O importante é que o filme esboça uma espécie de patologia no personagem de Montagner. Os fatos que vão a julgamento se referem a uma noite de violência, quando a casa, supostamente, é invadida por ladrões e a mulher é atingida por um tiro e fica paralítica. A cena é reconstituída segundo diferentes pontos de vista. E Schechtman esclarece – “Há tempos queria fazer cinema. Na verdade, fui para a televisão, mas meu interesse foi sempre pelo cinema. Quando a Naura me propôs esse roteiro, embarquei porque vi nele elementos muito interessantes para uma desconstrução”, ele diz. Naura Schneider, além de protagonista, é a produtora de Vidas Partidas. E o roteiro que tanto interessou ao diretor é assinado por Zé Carvalho. “O approach dele termina indo na contramão do melodrama, é mais antenado com o cinema de hoje.”

Uma espécie de subversão, portanto, e o melodrama criminal vai desconstruindo pistas para compor um relato duro sobre a violência doméstica e relações abusivas. “Antes de começar a filmar, fizemos um trabalho de mesa, de elaboração. Mais do que o tema, em si, o que me motivou foi a forma como já vinha tratado no roteiro. O filme pode adotar o que chamaria de defesa da mulher, mas não demoniza o homem. Nos preocupamos muito em elaborar a psicologia desse casal. É necessário, porque não conheço nenhuma história de violência doméstica que não seja a dois. Ciúme, insegurança, tudo se manifesta nele, que tem esse temperamento dominador e assume a parte ativa, mas ela não é passiva. O choque é inevitável.”

Schechtman só tem elogios para seu elenco. “A Naura esteve comprometida desde o começo, o filme não teria sido feito sem ela. Tenho ouvido críticas ao seu trabalho” – e o próprio repórter faz suas ressalvas –, “mas não concordo. Naura capta muito bem as nuances de sua personagem. Montagner é um gênio.

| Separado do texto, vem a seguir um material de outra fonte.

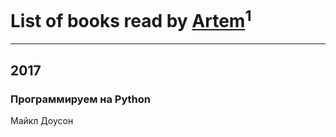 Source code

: # List of books read by [Artem](https://plus.google.com/104708525191282411034)<sup>1</sup>
---

## 2017

### Программируем на Python
Майкл Доусон



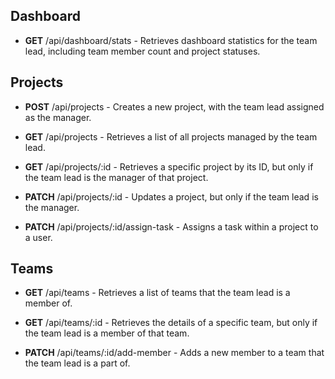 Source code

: ## Dashboard
* **GET** /api/dashboard/stats - Retrieves dashboard statistics for the team lead, including team member count and project statuses.

## Projects
* **POST** /api/projects - Creates a new project, with the team lead assigned as the manager.

* **GET** /api/projects - Retrieves a list of all projects managed by the team lead.

* **GET** /api/projects/:id - Retrieves a specific project by its ID, but only if the team lead is the manager of that project.

* **PATCH** /api/projects/:id - Updates a project, but only if the team lead is the manager.

* **PATCH** /api/projects/:id/assign-task - Assigns a task within a project to a user.

## Teams
* **GET** /api/teams - Retrieves a list of teams that the team lead is a member of.

* **GET** /api/teams/:id - Retrieves the details of a specific team, but only if the team lead is a member of that team.

* **PATCH** /api/teams/:id/add-member - Adds a new member to a team that the team lead is a part of. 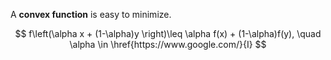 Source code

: A **convex function** is easy to minimize.

$$
f\left(\alpha x + (1-\alpha)y \right)\leq \alpha f(x) + (1-\alpha)f(y), \quad \alpha \in \href{https://www.google.com/}{I}
$$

Veste o personagem e isso significa entender e expressar suas contradições. Já na fase de preparação, a gente se perguntava – ‘Será que vamos ser mal interpretados?’ Porque o filme não propõe nenhuma condenação peremptória. As coisas não são preto no branco. Nosso empenho foi no sentido de equilibrar os personagens em choque.”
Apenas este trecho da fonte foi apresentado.